A proof-of-concept system has been created by the Southwest Research Institute (SwRI) to autonomously identify compressed air leaks on trains and communicate their position to maintenance staff. The automated method may decrease the amount of time, money, and manpower required to locate and fix air leaks as well as the overall fuel and exhaust emissions produced by the locomotive industry.
Compressed air is used by trains for several purposes, such as air brakes, valve actuation, radiator shutters, horns, and bells. According to estimates, air leaks in trains that happen at various locations cost the rail sector between 2 and 3 percent of its annual vehicle efficiency. Additionally, the operability and safety of trains may suffer as a result of these leaks.
According to SwRI Lead Engineer Christopher Stoos, “air leaks significantly increase fuel consumption and decrease the effectiveness of a locomotive’s automatic engine stop-start (AESS) systems, which causes locomotives to run more frequently, burn more fuel, and shorten the lifespan of parts like starters, air compressors, and batteries. We may possibly save millions of gallons of fuel while lowering emissions of carbon dioxide, nitrous oxide, and particulate matter.
Currently, identifying air leaks requires railroad workers to do so manually. They frequently climb on, underneath, or between train cars to feel or listen for leaks. The procedure is ineffective, time-consuming, and puts mechanical staff members at unnecessary risk. In light of this, allowable air leak rates for trains have been set by the Federal Railroad Administration and railways.
SwRI has developed a system that autonomously detects, identifies, and reports air leaks, even on moving trains, using auditory detection technologies, cameras, and machine learning.
Leading the study are Stoos, Senior Research Engineer Heath Spidle, and Research Engineer Jake A. Janssen. It is financed by the TRB’s Rail Safety IDEA initiative.
The system makes use of a compact Fluke SV600 fixed acoustic imager, which is commercially available. It has a 64-microphone array and a camera tuned to detect frequencies between 30 and 45 kHz, which are the frequencies at which compressed air leaks stand out the best from the majority of background noisethe frequencies at which compressed air leaks stand out the best from the majority of background noise. Together, this device and a secondary visual-spectrum camera operate. The team trained and used machine learning algorithms to identify air leaks from the sensor outputs while disregarding non-leak-related outputs to automate the detection procedure.
With a false-positive rate of just 0.03%, the prototype system effectively identified a variety of air leaks at various locations on locomotives during testing. On a moving train, the system discovered 11 out of every 13 leaks on average. Once an air leak was discovered, the necessary employees were sent an alert with an image that showed the region that required inspection and repair.
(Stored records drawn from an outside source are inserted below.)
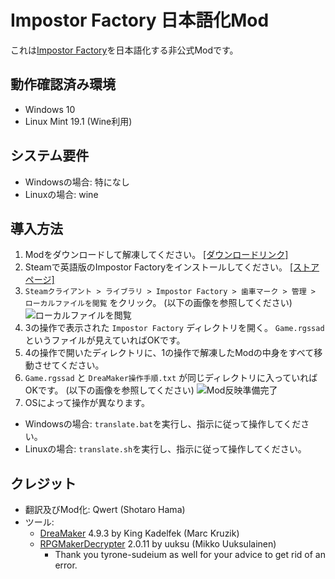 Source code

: # Impostor Factory 日本語化Mod

これは[Impostor Factory](https://store.steampowered.com/app/1182620/Impostor_Factory/)を日本語化する非公式Modです。

## 動作確認済み環境

- Windows 10
- Linux Mint 19.1 (Wine利用)

## システム要件

- Windowsの場合: 特になし
- Linuxの場合: wine

## 導入方法

1. Modをダウンロードして解凍してください。 [[ダウンロードリンク]](https://github.com/izayoi256/impostor-factory-translation/archive/refs/heads/master.zip)
2. Steamで英語版のImpostor Factoryをインストールしてください。 [[ストアページ]](https://store.steampowered.com/app/1182620/Impostor_Factory/)
3. `Steamクライアント > ライブラリ > Impostor Factory > 歯車マーク > 管理 > ローカルファイルを閲覧` をクリック。 (以下の画像を参照してください)
![ローカルファイルを閲覧](https://user-images.githubusercontent.com/1329505/233041744-2e3549b5-3710-4125-b209-370f25e9409e.png)
4. 3の操作で表示された `Impostor Factory` ディレクトリを開く。 `Game.rgssad`というファイルが見えていればOKです。
5. 4の操作で開いたディレクトリに、1の操作で解凍したModの中身をすべて移動させてください。
6. `Game.rgssad` と `DreaMaker操作手順.txt` が同じディレクトリに入っていればOKです。 (以下の画像を参照してください)
![Mod反映準備完了](https://user-images.githubusercontent.com/1329505/233265748-d3d637f8-efdb-4fd1-9eeb-0c28178e7109.png)
7. OSによって操作が異なります。
  - Windowsの場合: `translate.bat`を実行し、指示に従って操作してください。
  - Linuxの場合: `translate.sh`を実行し、指示に従って操作してください。

## クレジット

- 翻訳及びMod化: Qwert (Shotaro Hama)
- ツール:
  - [DreaMaker](https://www.rpg-maker.fr/index.php?page=forum&id=16279) 4.9.3 by King Kadelfek (Marc Kruzik)
  - [RPGMakerDecrypter](https://github.com/uuksu/RPGMakerDecrypter) 2.0.11 by uuksu (Mikko Uuksulainen)
    - Thank you tyrone-sudeium as well for your advice to get rid of an error. 
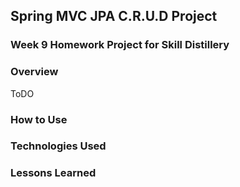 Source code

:## Spring MVC JPA C.R.U.D Project

### Week 9 Homework Project for Skill Distillery

### Overview

ToDO

### How to Use

### Technologies Used

### Lessons Learned
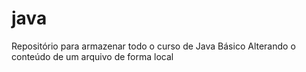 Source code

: # java
Repositório para armazenar todo o curso de Java Básico
Alterando o conteúdo de um arquivo de forma local
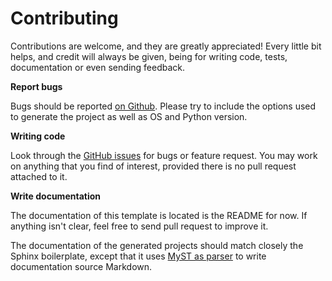 # Contributing

Contributions are welcome, and they are greatly appreciated! Every little bit helps, and credit will always be given, being for writing code, tests, documentation or even sending feedback.

**Report bugs**

Bugs should be reported [on Github](https://github.com/browniebroke/cookiecutter-pypackage/issues). Please try to include the options used to generate the project as well as OS and Python version.  

**Writing code**

Look through the [GitHub issues](https://github.com/browniebroke/cookiecutter-pypackage/issues) for bugs or feature request. You may work on anything that you find of interest, provided there is no pull request attached to it.

**Write documentation**

The documentation of this template is located is the README for now. If anything isn't clear, feel free to send  pull request to improve it.

The documentation of the generated projects should match closely the Sphinx boilerplate, except that it uses [MyST as parser](https://myst-parser.readthedocs.io) to write documentation source Markdown.
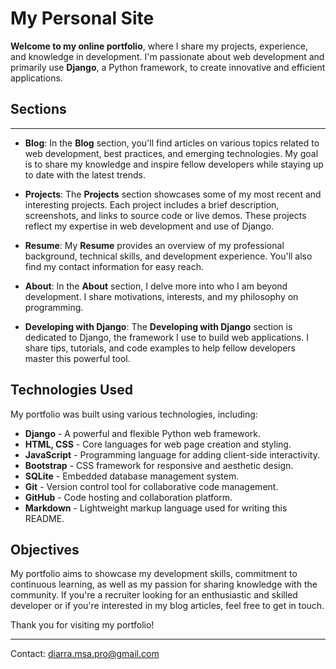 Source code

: # My Personal Site

**Welcome to my online portfolio**, where I share my projects, experience, and knowledge in development. I'm passionate about web development and primarily use **Django**, a Python framework, to create innovative and efficient applications.

## Sections
***

- **Blog**: In the **Blog** section, you'll find articles on various topics related to web development, best practices, and emerging technologies. My goal is to share my knowledge and inspire fellow developers while staying up to date with the latest trends.

- **Projects**: The **Projects** section showcases some of my most recent and interesting projects. Each project includes a brief description, screenshots, and links to source code or live demos. These projects reflect my expertise in web development and use of Django.

- **Resume**: My **Resume** provides an overview of my professional background, technical skills, and development experience. You'll also find my contact information for easy reach.

- **About**: In the **About** section, I delve more into who I am beyond development. I share motivations, interests, and my philosophy on programming.

- **Developing with Django**: The **Developing with Django** section is dedicated to Django, the framework I use to build web applications. I share tips, tutorials, and code examples to help fellow developers master this powerful tool.

## Technologies Used

My portfolio was built using various technologies, including:

- **Django** - A powerful and flexible Python web framework.
- **HTML, CSS** - Core languages for web page creation and styling.
- **JavaScript** - Programming language for adding client-side interactivity.
- **Bootstrap** - CSS framework for responsive and aesthetic design.
- **SQLite** - Embedded database management system.
- **Git** - Version control tool for collaborative code management.
- **GitHub** - Code hosting and collaboration platform.
- **Markdown** - Lightweight markup language used for writing this README.

## Objectives

My portfolio aims to showcase my development skills, commitment to continuous learning, as well as my passion for sharing knowledge with the community. If you're a recruiter looking for an enthusiastic and skilled developer or if you're interested in my blog articles, feel free to get in touch.

Thank you for visiting my portfolio!

---
Contact: [diarra.msa.pro@gmail.com](mailto:diarra.msa.pro@gmail.com)
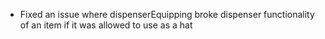 * Fixed an issue where dispenserEquipping broke dispenser functionality of an item if it was allowed to use as a hat
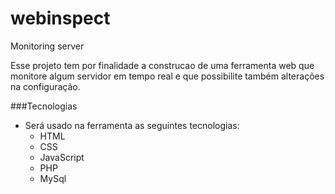 # webinspect
Monitoring server

Esse projeto tem por finalidade a construcao de uma ferramenta web que monitore algum servidor em tempo real e que possibilite também alterações na configuração.

###Tecnologias
* Será usado na ferramenta as seguintes tecnologias:
  * HTML
  * CSS
  * JavaScript
  * PHP
  * MySql
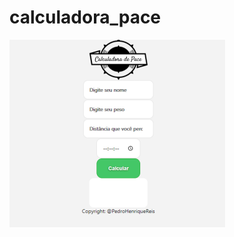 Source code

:# calculadora_pace
[![name](https://github.com/PedroXA/calculadora_pace/blob/main/IMG/igm.png)](https://pedroxa.github.io/calculadora_pace/)
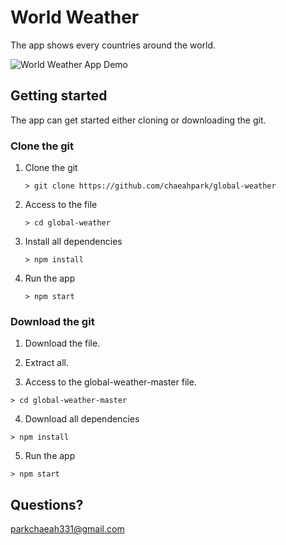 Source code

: # World Weather

The app shows every countries around the world.

![World Weather App Demo](<media/World Weather.gif>)

## Getting started

The app can get started either cloning or downloading the git.

### Clone the git

1. Clone the git

   `> git clone https://github.com/chaeahpark/global-weather`

2. Access to the file

   `> cd global-weather`

3. Install all dependencies

   `> npm install`

4. Run the app

   `> npm start`

### Download the git

1. Download the file.

2. Extract all.

3. Access to the global-weather-master file.

`> cd global-weather-master`

4. Download all dependencies

`> npm install`

5. Run the app

`> npm start`

## Questions?

parkchaeah331@gmail.com
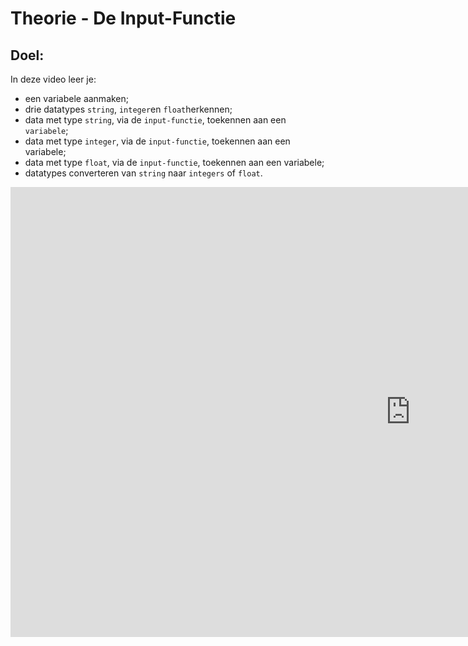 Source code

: # Theorie - De Input-Functie


## Doel:

In deze video leer je: 
* een variabele aanmaken; 
* drie datatypes `string`, `integer`en `float`herkennen; 
* data met type `string`, via de `input-functie`, toekennen aan een `variabele`; 
* data met type `integer`, via de `input-functie`, toekennen aan een variabele; 
* data met type `float`, via de `input-functie`, toekennen aan een variabele; 
* datatypes converteren van `string` naar `integers` of `float`. 


<iframe width="1280" height="720" src="https://www.youtube.com/embed/w-gOixTDEoY?list=PL7qul8TV_7p5uroDMWERGL7Sr1-4bZw7M" title="Python &amp; Wiskunde -  Lesvideo 1" frameborder="0" allow="accelerometer; autoplay; clipboard-write; encrypted-media; gyroscope; picture-in-picture; web-share" allowfullscreen></iframe>  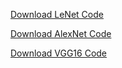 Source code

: <a href="LeNet.ipynb">Download LeNet Code</a>

<a href="AlexNet.ipynb">Download AlexNet Code</a>

<a href="VGG16.ipynb">Download VGG16 Code</a>

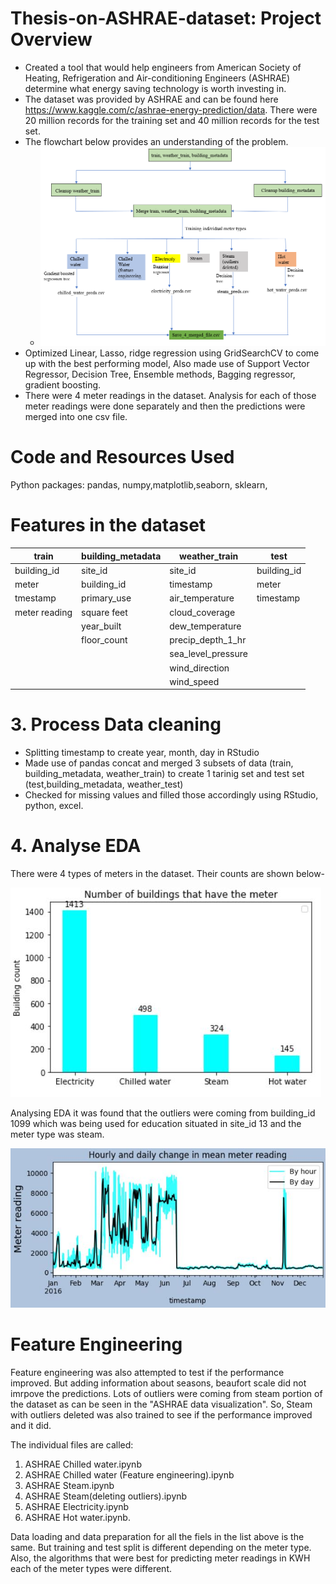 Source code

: # Thesis-on-ASHRAE-dataset: Project Overview
* Created a tool that would help engineers from American Society of Heating, Refrigeration and Air-conditioning Engineers (ASHRAE) determine what energy saving technology is worth investing in.
* The dataset was provided by ASHRAE and can be found here https://www.kaggle.com/c/ashrae-energy-prediction/data. There were 20 million records for the training set and 40 million records for the test set.
* The flowchart below provides an understanding of the problem.
  * ![](image/Algorithm.PNG)
* Optimized Linear, Lasso, ridge regression using GridSearchCV to come up with the best performing model, Also made use of Support Vector Regressor, Decision Tree, Ensemble methods, Bagging regressor, gradient boosting. 
* There were 4 meter readings in the dataset. Analysis for each of those meter readings were done separately and then the predictions were merged into one csv file.

# Code and Resources Used

Python packages: pandas, numpy,matplotlib,seaborn, sklearn,

# Features in the dataset

|train        |building_metadata|weather_train     |test       |
|-------------|-----------------|------------------|-----------|                                         
|building_id  | site_id         |site_id           |building_id|                    
|meter        | building_id     |timestamp         |meter      |            
|tmestamp     | primary_use     |air_temperature   |timestamp  |           
|meter reading| square feet     |cloud_coverage    |           |  
|             | year_built      |dew_temperature   |           |
|             | floor_count     |precip_depth_1_hr |           |
|             |                 |sea_level_pressure|           |
|             |                 |wind_direction    |           |
|             |                 |wind_speed        |           |
                                   

# 3. Process Data cleaning
* Splitting timestamp to create year, month, day in RStudio
* Made use of pandas concat and merged 3 subsets of data (train, building_metadata, weather_train) to create 1 tarinig set and test set (test,building_metadata, weather_test)
* Checked for missing values and filled those accordingly using RStudio, python, excel.

# 4. Analyse EDA
There were 4 types of meters in the dataset. Their counts are shown below-

![](image/Count_of_meter_types.JPG)

Analysing EDA it was found that the outliers were coming from building_id 1099 which was being used for education situated in site_id 13 and the meter type was steam.

![](image/Total_meter_reading_VS_timestamp.JPG)
   
   
# Feature Engineering 
Feature engineering was also attempted to test if the performance improved. But adding information about seasons, beaufort scale did not imrpove the predictions. Lots of outliers were coming from steam portion of the dataset as can be seen in the "ASHRAE data visualization". So, Steam with outliers deleted was also trained to see if the performance improved and it did.  

The individual files are called:
1. ASHRAE Chilled water.ipynb
2. ASHRAE Chilled water (Feature engineering).ipynb
3. ASHRAE Steam.ipynb
4. ASHRAE Steam(deleting outliers).ipynb
5. ASHRAE Electricity.ipynb
6. ASHRAE Hot water.ipynb.

Data loading and data preparation for all the fiels in the list above is the same. But training and test split is different depending on the meter type. Also, the algorithms that were best for predicting meter readings in KWH each of the meter types were different.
According to Stoos, “the technology should lessen the workload for mechanical staff and boost the effectiveness of the compressed air system.” “If implemented properly, this system could possibly save the locomotive industry millions of dollars in fuel savings and maintenance costs.” However, further field research and testing are still required. “By increasing locomotive fuel efficiency, this technology may also significantly lower greenhouse gas emissions.”